Fuir le bonheur

Constance  a écrit deux textes magnifiques qui tentent de décrire les sentiments d'un homme qui fuit l'amour d'une femme, qui fuit son bonheur. J'ai quelques fois tenté de mettre des mots dans la bouche d'une femme qui me fuyait après m'avoir dit qu'elle m'aimait. Je vais tenter de recréer le discours dans la tête de cet amant fuyant l'amour.

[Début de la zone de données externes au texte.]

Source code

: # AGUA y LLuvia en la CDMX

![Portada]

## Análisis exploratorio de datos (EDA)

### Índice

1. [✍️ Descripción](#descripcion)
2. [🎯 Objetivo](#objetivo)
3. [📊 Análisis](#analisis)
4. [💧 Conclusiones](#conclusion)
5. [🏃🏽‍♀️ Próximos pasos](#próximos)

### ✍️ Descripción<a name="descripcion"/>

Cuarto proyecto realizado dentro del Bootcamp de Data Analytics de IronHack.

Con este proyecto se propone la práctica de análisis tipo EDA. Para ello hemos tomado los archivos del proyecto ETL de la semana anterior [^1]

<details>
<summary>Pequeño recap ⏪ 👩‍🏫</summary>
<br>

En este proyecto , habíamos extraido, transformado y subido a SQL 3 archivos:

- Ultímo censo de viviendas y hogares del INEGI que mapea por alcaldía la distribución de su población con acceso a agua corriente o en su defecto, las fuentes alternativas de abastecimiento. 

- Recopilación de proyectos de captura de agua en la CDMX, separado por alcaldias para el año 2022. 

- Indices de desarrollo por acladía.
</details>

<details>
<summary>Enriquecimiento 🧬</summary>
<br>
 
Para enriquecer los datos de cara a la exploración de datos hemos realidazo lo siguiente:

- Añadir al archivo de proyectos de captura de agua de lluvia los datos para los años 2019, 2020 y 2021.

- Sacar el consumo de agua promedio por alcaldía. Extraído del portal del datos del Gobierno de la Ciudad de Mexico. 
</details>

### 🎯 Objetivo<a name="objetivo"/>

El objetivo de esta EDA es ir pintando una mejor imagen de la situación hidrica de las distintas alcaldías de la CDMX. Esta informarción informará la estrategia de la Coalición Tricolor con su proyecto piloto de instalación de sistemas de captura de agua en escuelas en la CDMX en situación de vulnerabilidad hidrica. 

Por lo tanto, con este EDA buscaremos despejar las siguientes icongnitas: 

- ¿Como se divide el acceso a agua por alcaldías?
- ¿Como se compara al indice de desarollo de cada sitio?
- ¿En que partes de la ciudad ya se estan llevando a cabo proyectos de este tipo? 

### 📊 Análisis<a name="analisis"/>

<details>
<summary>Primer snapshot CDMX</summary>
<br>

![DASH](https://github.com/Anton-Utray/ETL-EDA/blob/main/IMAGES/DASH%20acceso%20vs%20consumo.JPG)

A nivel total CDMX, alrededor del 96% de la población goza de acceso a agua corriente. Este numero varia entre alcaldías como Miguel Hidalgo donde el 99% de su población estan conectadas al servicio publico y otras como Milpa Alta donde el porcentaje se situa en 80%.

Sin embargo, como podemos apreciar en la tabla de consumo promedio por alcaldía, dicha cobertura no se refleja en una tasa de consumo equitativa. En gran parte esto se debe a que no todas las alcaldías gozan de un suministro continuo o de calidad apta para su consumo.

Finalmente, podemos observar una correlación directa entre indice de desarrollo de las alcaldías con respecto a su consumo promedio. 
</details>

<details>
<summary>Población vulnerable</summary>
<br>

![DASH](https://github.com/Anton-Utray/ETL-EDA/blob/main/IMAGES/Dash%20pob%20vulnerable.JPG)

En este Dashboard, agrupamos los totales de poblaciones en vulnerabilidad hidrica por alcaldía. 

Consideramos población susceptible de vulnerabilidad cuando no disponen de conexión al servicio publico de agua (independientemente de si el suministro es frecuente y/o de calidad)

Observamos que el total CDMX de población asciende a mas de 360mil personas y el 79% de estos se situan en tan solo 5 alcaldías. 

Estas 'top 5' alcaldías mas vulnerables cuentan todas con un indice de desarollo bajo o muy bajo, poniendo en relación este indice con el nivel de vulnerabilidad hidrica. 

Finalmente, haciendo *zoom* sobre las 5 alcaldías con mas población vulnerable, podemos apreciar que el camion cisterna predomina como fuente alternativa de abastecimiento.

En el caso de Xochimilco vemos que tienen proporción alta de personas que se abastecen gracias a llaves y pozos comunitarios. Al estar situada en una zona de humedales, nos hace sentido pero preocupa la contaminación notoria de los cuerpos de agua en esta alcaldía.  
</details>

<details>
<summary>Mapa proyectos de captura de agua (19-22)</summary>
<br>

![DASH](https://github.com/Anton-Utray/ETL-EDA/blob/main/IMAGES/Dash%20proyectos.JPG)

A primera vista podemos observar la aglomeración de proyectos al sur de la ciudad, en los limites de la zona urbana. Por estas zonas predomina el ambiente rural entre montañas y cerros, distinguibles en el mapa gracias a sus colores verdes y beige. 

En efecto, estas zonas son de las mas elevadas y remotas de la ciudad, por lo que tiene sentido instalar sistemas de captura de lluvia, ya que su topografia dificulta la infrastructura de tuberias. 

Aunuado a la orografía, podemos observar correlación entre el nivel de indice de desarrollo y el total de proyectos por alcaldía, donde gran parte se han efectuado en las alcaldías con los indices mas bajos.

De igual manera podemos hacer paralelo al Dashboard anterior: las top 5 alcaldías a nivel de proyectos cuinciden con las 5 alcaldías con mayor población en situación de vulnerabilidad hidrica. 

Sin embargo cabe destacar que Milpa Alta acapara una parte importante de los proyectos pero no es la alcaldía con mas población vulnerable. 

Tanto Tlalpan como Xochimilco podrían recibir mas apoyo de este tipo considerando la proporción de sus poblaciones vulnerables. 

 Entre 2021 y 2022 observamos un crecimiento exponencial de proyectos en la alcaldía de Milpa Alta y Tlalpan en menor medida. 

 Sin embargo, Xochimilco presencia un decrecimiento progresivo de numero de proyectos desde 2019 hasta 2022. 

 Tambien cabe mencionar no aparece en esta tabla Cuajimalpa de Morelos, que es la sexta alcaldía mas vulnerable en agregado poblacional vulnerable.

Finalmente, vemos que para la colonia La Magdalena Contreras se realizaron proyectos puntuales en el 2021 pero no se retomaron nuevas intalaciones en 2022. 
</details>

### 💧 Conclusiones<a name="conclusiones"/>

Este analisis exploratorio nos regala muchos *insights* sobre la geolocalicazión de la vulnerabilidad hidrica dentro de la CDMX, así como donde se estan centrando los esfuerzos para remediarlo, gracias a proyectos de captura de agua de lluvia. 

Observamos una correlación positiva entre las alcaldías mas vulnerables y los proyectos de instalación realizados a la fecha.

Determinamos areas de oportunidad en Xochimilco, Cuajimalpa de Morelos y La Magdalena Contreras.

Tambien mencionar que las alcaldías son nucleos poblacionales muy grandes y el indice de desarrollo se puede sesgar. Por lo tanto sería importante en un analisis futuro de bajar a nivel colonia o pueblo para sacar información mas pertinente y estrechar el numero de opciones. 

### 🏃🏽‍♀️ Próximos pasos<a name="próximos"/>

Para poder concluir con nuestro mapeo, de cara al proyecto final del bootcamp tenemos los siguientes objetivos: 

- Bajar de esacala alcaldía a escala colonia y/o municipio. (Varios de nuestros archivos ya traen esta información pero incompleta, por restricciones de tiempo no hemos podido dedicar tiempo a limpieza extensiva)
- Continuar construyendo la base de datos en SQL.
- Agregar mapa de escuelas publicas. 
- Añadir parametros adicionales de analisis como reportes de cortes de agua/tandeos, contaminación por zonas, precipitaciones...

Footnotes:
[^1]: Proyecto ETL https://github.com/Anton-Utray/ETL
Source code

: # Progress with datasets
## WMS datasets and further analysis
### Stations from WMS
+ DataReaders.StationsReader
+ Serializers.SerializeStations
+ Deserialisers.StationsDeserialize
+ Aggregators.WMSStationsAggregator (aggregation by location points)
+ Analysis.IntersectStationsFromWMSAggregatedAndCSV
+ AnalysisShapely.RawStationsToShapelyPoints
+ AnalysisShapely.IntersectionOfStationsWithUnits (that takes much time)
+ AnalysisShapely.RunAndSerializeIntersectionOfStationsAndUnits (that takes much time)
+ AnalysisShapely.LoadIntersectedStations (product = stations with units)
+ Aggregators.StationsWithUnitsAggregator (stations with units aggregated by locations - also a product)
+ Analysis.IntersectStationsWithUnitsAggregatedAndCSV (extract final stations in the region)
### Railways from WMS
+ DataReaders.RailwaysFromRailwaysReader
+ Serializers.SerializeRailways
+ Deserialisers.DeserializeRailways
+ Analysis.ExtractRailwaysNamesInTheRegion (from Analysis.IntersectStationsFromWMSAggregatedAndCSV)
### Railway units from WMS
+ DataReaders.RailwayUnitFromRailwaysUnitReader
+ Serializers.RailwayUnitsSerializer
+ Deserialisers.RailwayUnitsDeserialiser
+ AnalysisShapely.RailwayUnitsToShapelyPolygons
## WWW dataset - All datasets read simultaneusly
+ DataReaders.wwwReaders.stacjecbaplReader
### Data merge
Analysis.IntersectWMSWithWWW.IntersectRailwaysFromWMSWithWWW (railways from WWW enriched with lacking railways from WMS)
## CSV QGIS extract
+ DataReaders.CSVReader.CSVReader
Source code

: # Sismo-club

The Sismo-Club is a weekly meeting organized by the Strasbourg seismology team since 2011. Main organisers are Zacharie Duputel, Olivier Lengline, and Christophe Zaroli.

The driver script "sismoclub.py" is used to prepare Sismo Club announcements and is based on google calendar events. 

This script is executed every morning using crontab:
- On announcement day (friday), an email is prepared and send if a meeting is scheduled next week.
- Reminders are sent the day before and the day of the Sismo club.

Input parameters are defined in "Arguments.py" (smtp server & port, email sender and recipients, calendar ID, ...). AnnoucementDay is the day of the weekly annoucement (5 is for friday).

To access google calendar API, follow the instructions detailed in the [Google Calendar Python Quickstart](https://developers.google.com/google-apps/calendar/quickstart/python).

Je t'aime, c'est certain. Je reconnais la même douleur, le même déchirement que je tente d'éviter. Encore une fois, je suis tombé dans le piège. Je me croyais assez fort, capable de jouer de l'émotion, de n'être que passion et désir, te toucher et m'en sortir indemne. Mais non je n'ai pas réussi, la vérité m'a rejoint au plus profond de moi. Et ça fait si mal que je n'ai de choix que de fuir.

Tu ne me demandes rien. Rien, sinon cette main qui te touche, ces lèvres et te font vibrer. Rien sinon la vérité du contact, la certitude que ce geste est possible et qu'ensemble nous pouvons vivre des moments de bonheur, qu'ensemble nous pouvons vivre.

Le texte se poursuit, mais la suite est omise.